Focus On

International Law - International treaties and conventions - Construction and interpretation

Thursday, February 16, 2017 @ 7:00 PM  

Application by Turp for judicial review of a decision by the Minister of Foreign Affairs, approving the issuance of permits for the export of light armoured vehicles (LAVs) to Saudi Arabia. The LAVs were manufactured in Ontario by GDLS-C, the Canadian division of General Dynamics, an American corporation. Saudi Arabia had been using the LAVs since the 1990s, but until recently, had purchased them by way of contracts negotiated with the United States. In 2014, Saudi Arabia decided to negotiate directly with Canada, signing the contract that led to the export permits at issue. The Minister approved export permits sought by GDLS-C, relying on a memorandum prepared by department officials noting that none of the branches of government consulted had any objection to the issuance of the permits. Saudi Arabia was considered a key partner for Canada and an important ally in the fight against terrorism in the Middle East. The contract represented thousands of jobs in Ontario. The memorandum also noted that Canada had concerns about Saudi Arabia’s human rights record, but found no connection between the LAVs and human rights violations in Saudi Arabia and no report of the use of LAVs against civilians by Saudi Arabia since the exports began in the 1990s. A UN expert report, mentioned in the memorandum, indicated that all parties to the conflict in Yemen had violated international humanitarian law, particularly through targeted airstrikes, but that there was no evidence the LAVs had been used for that purpose.

HELD: Application dismissed.

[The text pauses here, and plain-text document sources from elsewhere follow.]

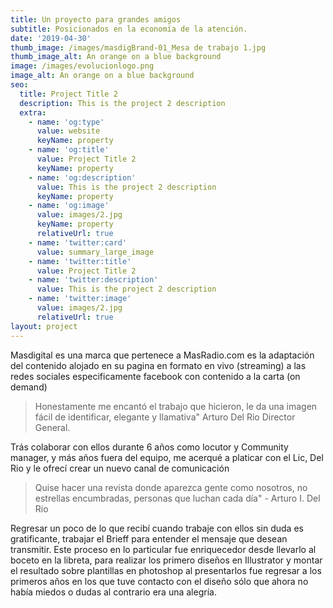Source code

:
```yaml
---
title: Un proyecto para grandes amigos
subtitle: Posicionados en la economía de la atención.
date: '2019-04-30'
thumb_image: /images/masdigBrand-01_Mesa de trabajo 1.jpg
thumb_image_alt: An orange on a blue background
image: /images/evolucionlogo.png
image_alt: An orange on a blue background
seo:
  title: Project Title 2
  description: This is the project 2 description
  extra:
    - name: 'og:type'
      value: website
      keyName: property
    - name: 'og:title'
      value: Project Title 2
      keyName: property
    - name: 'og:description'
      value: This is the project 2 description
      keyName: property
    - name: 'og:image'
      value: images/2.jpg
      keyName: property
      relativeUrl: true
    - name: 'twitter:card'
      value: summary_large_image
    - name: 'twitter:title'
      value: Project Title 2
    - name: 'twitter:description'
      value: This is the project 2 description
    - name: 'twitter:image'
      value: images/2.jpg
      relativeUrl: true
layout: project
---
```

Masdigital es una marca que pertenece a MasRadio.com es la adaptación del contenido alojado en su pagina en formato en vivo (streaming) a las redes sociales especificamente facebook con contenido a la carta (on demand)

> Honestamente me encantó el trabajo que hicieron, le da una imagen fácil de identificar, elegante y llamativa" Arturo Del Rio Director General.

Trás colaborar con ellos durante 6 años como locutor y Community manager, y más años fuera del equipo, me acerqué a platicar con el Lic, Del Rio y le ofrecí crear un nuevo canal de comunicación

> Quise hacer una revista donde aparezca gente como nosotros, no estrellas encumbradas, personas que luchan cada día" - Arturo I. Del Rio

Regresar un poco de lo que recibí cuando trabaje con ellos sin duda es gratificante, trabajar el Brieff para entender el mensaje que desean transmitir. Este proceso en lo particular fue enriquecedor desde llevarlo al boceto en la libreta, para realizar los primero diseños en Illustrator y montar el resultado sobre plantillas en photoshop al presentarlos fue regresar a los primeros años en los que tuve contacto con el diseño sólo que ahora no había miedos o dudas al contrario era una alegría.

Turp was granted public interest standing to seek review of the Minister’s decision. The question Turp raised was sufficiently important and Turp, a law professor with experience as an intervenor in court proceedings, was an appropriate person to bring the question before the court. Turp had exhausted other administrative avenues for challenging the Minister’s decision. The Minister had broad discretion in issuing export permits for controlled goods such as the LAVs. He was entitled to issue export permits if he concluded doing so was in Canada’s interest. Canada or the UN had issued no export prohibitions in relation to Saudi Arabia. Saudi Arabia did not pose a threat to Canada. None of the thousands of LAVs Canada had sold to Saudi Arabia since the 1990s had been used against the civilian population or to perpetrate human rights violations. The Minister took into account the relevant factors of Canada’s security, economy and trade in issuing the export permits. Canada’s international obligations to uphold human rights were addressed by the Minister’s consideration of Saudi Arabia’s involvement in the Yemen conflict. Canada had no obligation under the Geneva Conventions Act (GCA) with respect to internal conflicts, such as the one in Yemen in which the Saudi Arabian government had become involved. A declaration by the Court that issuing export permits was contrary to the GCA would not have any practical effect because the Court could not dictate to the executive the measures to be taken in the event of violations of Article 1 of the Conventions.